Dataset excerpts
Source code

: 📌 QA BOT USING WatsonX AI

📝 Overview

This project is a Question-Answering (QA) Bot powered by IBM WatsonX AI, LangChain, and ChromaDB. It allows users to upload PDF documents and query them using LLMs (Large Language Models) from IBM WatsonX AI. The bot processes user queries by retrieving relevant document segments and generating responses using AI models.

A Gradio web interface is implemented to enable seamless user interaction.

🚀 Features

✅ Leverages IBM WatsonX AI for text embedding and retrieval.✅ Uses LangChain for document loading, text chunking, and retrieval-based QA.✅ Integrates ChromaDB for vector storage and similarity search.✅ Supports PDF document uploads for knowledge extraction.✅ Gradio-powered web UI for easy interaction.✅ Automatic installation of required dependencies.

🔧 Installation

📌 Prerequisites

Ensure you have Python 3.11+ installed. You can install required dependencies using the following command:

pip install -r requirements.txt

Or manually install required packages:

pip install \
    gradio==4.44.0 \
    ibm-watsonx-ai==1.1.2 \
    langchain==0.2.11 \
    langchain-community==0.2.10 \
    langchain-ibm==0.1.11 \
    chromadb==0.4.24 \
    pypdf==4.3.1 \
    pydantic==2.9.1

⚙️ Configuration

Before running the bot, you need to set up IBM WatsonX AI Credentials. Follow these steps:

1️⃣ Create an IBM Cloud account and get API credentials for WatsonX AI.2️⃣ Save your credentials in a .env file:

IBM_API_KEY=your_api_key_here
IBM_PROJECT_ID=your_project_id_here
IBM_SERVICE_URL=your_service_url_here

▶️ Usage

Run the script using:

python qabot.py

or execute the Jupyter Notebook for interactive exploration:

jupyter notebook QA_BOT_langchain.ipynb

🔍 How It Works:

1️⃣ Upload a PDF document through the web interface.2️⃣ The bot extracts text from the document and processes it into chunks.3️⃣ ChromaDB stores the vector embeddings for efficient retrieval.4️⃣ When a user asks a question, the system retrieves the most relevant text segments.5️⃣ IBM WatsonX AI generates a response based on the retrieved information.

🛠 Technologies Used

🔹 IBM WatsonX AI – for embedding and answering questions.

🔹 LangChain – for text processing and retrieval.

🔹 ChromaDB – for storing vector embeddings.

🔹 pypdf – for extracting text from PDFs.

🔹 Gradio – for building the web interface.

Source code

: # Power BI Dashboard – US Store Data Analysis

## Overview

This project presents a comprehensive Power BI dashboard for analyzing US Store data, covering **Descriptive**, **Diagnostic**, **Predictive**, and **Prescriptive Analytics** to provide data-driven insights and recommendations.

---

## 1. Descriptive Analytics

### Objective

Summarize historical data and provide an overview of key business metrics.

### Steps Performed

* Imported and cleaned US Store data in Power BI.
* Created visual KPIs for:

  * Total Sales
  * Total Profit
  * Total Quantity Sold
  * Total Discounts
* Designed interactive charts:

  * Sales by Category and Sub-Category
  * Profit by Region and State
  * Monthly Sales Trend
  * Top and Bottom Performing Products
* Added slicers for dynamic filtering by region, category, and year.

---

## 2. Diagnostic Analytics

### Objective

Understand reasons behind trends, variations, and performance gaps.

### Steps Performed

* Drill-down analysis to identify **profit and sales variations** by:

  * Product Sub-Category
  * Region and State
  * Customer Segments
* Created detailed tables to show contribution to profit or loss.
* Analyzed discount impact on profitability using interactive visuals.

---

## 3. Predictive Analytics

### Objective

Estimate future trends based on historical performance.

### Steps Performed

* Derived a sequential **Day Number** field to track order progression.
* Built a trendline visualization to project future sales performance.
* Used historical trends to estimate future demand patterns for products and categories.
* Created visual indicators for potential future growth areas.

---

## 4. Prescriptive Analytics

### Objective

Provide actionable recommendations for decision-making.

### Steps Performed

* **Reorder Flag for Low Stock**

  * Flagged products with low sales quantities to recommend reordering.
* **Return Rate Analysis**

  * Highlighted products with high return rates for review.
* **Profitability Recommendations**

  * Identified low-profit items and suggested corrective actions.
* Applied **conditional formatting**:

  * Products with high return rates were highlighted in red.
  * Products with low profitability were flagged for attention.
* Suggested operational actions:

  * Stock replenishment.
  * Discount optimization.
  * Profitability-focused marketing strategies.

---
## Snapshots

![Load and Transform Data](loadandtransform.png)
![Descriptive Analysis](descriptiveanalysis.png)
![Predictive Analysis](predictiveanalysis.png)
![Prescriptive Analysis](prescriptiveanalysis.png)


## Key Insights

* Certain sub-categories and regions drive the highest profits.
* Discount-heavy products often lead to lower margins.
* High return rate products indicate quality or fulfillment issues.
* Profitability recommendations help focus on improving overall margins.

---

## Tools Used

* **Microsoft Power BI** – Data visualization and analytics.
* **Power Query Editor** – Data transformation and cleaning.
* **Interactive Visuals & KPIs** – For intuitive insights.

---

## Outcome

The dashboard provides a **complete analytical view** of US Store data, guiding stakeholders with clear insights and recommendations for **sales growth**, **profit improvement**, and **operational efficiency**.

REQUIREMENT
Lines after the one containing "A Gradio web" are not part of the task. Output the entries exactly from their first line through that one.

TASK SOLUTION
Source code

: 📌 QA BOT USING WatsonX AI

📝 Overview

This project is a Question-Answering (QA) Bot powered by IBM WatsonX AI, LangChain, and ChromaDB. It allows users to upload PDF documents and query them using LLMs (Large Language Models) from IBM WatsonX AI. The bot processes user queries by retrieving relevant document segments and generating responses using AI models.

A Gradio web interface is implemented to enable seamless user interaction.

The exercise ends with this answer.